Value of poetry

Andrew Hamilton SJ 10 February 2021

Good poems catch the human depth of all our encounters: with ourselves, with the people we love, the world around us, with politics, science and all else.

People commonly think of poetry as something that mousy people do in their spare time. It helps them escape from the messy and exciting business of real life. It is one of the parts of the school curriculum that should be skipped over.

Amanda Gorman, the United States Youth Poetry Laureate who read her poem ‘The Hill we Climb’ at the inauguration of President Biden, certainly challenged that view. Not only was she young, confident, alive and dressed by Prada, but both the poem itself and the reading of it took the Inauguration to new depth. ‘The Hill we Climb’ was a personal imagining of the urgency, the cost and the importance of unifying the nation. It was Amanda’s dream, but the craft with which she wrote and spoke it made it a universal dream. It invited its hearers to the inauguration not only as a political event but as a human event.

Poetry can do that. Good poems catch the human depth of all our encounters: with ourselves, with the people we love, the world around us, with politics, science and all else. They do it by inviting their writers to explore the depths of their own gifts, and especially the gift of words, of rhythm and sound, of memory and of silence. Amanda’s poem is notable for its rhythm. The many rhymes, repetitions and the strong emphasis on the last word of each line are reminiscent of rap, a poetic language drawn from the Black American culture that Amanda inherited. From these she crafted her personal statement of hope in hard times spoken in the name of the nation.

And yet the dawn is ours
before we knew it
Somehow we do it
Somehow we’ve weathered and witnessed
a nation that isn’t broken
but simply unfinished

The place that poetry has in education is important. It is the canary in the mine from whose health we can discern the health of our culture. Poetry ought be more than a slice of a course taken by a few senior students; more than a hobby of a few that is tolerated but not encouraged; more than a handkerchief tossed to teenage angst. Such attitudes to poetry come out of a culture that identifies human development with economic growth, and confines the role of education to equipping young people to fit economic needs. A decent educational vision focuses on the full human development of each person and sees the good of society secured by reflective persons who are attentive to the needs of each other and of the society. In that vision poetry has an important part at every stage of education.
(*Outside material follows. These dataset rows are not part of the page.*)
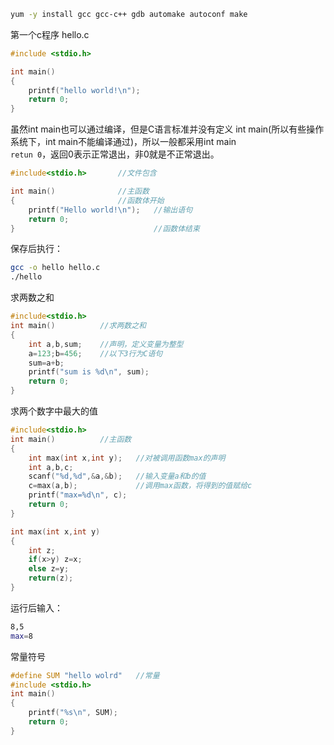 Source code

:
 ```bash
yum -y install gcc gcc-c++ gdb automake autoconf make
```
第一个c程序 hello.c
```c
#include <stdio.h>

int main()
{
    printf("hello world!\n");
    return 0;
}
```
虽然int main也可以通过编译，但是C语言标准并没有定义 int main(所以有些操作系统下，int main不能编译通过)，所以一般都采用int main      
`retun 0`，返回0表示正常退出，非0就是不正常退出。
```c
#include<stdio.h>		//文件包含

int main()				//主函数
{						//函数体开始
	printf("Hello world!\n");	//输出语句
	return 0;
}								//函数体结束
```
保存后执行：
```bash
gcc -o hello hello.c
./hello
```
求两数之和
```c
#include<stdio.h>
int main()			//求两数之和
{
	int a,b,sum;	//声明，定义变量为整型
	a=123;b=456;	//以下3行为C语句
	sum=a+b;
	printf("sum is %d\n", sum);
	return 0;
}
```
求两个数字中最大的值
```c
#include<stdio.h>
int main()			//主函数
{
	int max(int x,int y);	//对被调用函数max的声明
	int a,b,c;
	scanf("%d,%d",&a,&b);	//输入变量a和b的值
	c=max(a,b);				//调用max函数，将得到的值赋给c
	printf("max=%d\n", c);
	return 0;
}

int max(int x,int y)
{
	int z;
	if(x>y) z=x;
	else z=y;
	return(z);
}
```
运行后输入：
```bash
8,5
max=8
```
常量符号
```c
#define SUM "hello wolrd"	//常量
#include <stdio.h>
int main()
{
	printf("%s\n", SUM);
	return 0;
}
```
Poetry offers space for a small child’s natural delight in words, in sound and in rhythm, and encourages them to experiment with words. As they grow, writing poetry also provides a discipline that allows them both to explore strong emotions and to reflect on them. The self-absorbed and lush poetry of early adolescence is tempered by the demands of finding the right words and rhythms through which to express strong feeling. As students’ experience grows, so does their reflectiveness.

Poetry will never be everyone’s gift or enthusiasm. But everyone benefits when in society it is highly valued. It contributes to inner freedom. Dictators like Stalin have known that. They killed and exiled poets who compose words that cut through propaganda and hold to truth. Whether in Amanda Gorman’s United States or our Australia we ignore poets and dismiss poetry at our peril.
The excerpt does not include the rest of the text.